Purpose : Previous studies have shown that butanolic extract of the bark of Stryphnodendron adstringens (barbatimão) was efficient to increase the denaturation temperature of the cornea. In this experiment, the effect of the same plant extract was demonstrated as a bioactive-ink (BBB) on top of the sclera, eventually arresting the myopia progression and its deleterious anatomical effects.

Methods : Butanolic extract was prepared by sequential solvent extraction of barbatimão (hexane, ethyl acetate, butanol and water) for 30 min in an ultrasonic bath and the proanthocyanidin content was determined by the butanol-HCl methodology. Differential scanning calorimetry (DSC - 60 Shimadzu) was used to access the denaturation temperature porcine and human sclera. DSC conditions were: temperature range from 25 to 110 °C, heating rate of 10 °C/min, dynamic N2 atmosphere (50 mL/min) and aluminium crucibles containing 2-3 mg of samples. TissueJet 100 3D bioprinter (MicroFab Technologies) running JetLab4 controller software and 80 µm diameter microdispenser were used to spread either a single or double pass 10 x 8 sequential array under 0.5 mm spacing containing 12,264 BBB drops at each of the 160 dot matrix (100µL total volume per excursion). 50µL micropipette drops were also tested in hourly intervals in either human and porcine scleras. No BBB drops and 2 h immersion served as negative and positive controls.

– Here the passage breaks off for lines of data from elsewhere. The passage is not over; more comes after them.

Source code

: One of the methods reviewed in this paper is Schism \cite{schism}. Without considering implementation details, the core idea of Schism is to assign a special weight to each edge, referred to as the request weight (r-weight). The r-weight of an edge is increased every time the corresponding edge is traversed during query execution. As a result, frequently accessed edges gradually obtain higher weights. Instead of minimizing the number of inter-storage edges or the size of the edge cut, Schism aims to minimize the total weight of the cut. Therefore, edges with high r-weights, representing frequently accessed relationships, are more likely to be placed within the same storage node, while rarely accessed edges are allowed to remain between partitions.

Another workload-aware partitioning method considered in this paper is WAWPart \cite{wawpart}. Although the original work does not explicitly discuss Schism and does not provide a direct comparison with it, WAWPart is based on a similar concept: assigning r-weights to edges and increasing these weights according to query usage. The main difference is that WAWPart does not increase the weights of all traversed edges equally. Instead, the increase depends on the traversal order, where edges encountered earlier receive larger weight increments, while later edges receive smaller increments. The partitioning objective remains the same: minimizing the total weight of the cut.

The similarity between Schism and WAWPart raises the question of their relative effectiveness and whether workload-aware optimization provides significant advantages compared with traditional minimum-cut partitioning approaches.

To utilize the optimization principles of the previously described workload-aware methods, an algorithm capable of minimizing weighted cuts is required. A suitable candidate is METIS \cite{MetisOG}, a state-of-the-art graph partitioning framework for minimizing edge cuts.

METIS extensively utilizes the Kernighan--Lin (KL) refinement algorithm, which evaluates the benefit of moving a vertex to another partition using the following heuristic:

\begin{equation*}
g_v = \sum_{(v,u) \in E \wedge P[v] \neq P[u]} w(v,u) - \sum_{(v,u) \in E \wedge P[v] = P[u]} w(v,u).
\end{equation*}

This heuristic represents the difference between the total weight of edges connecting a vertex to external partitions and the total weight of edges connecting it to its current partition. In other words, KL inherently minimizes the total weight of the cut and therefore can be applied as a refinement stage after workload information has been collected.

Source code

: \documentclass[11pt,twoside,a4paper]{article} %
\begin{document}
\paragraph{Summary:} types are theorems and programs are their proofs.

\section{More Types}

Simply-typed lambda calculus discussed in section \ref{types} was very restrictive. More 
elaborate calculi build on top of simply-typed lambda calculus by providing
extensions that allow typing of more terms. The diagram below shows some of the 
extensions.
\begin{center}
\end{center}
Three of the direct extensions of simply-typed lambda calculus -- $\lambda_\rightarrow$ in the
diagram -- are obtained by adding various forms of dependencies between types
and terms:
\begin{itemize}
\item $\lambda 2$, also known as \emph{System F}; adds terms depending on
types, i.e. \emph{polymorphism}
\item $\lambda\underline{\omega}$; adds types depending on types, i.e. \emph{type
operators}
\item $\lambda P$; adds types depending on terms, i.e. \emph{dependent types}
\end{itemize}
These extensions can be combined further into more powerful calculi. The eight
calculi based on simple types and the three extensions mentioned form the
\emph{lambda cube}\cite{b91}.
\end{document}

Results : Butanolic extract presented a Proanthocyanidin content of 10.12 ± 0.01 %. A progressive effect was achieved with higher and wider temperature denaturation peaks (Figure 1 and 2) related to the exposure time and surface covered area.

Conclusions : This is the first time that a natural agent (barbatimão) BBB was effectively used to modify the sclera biomechanical properties. Different patterns and studies using animals are under development as the toxicity of the barbatimão extract showed promising preliminary results in vitro.

This is a 2020 ARVO Annual Meeting abstract.

 

Figure 1. DSC denaturation temperature (circle center - oC) and enthalpy (circle diameter related to the peak width - J/g) of human sclera experimental groups (negative, pipette 1, 2 and 3 hours and immersion for 2 hs)

Figure 1. DSC denaturation temperature (circle center - oC) and enthalpy (circle diameter related to the peak width - J/g) of human sclera experimental groups (negative, pipette 1, 2 and 3 hours and immersion for 2 hs)

 

Figure 2. DSC denaturation temperature (circle center - oC) and enthalpy (circle diameter related to the peak width - J/g) of porcine sclera experimental groups (negative, 1 pass bioprinted, 2 pass bioprinted, pipette 2 and 4 hours)

Figure 2. DSC denaturation temperature (circle center - oC) and enthalpy (circle diameter related to the peak width - J/g) of porcine sclera experimental groups (negative, 1 pass bioprinted, 2 pass bioprinted, pipette 2 and 4 hours)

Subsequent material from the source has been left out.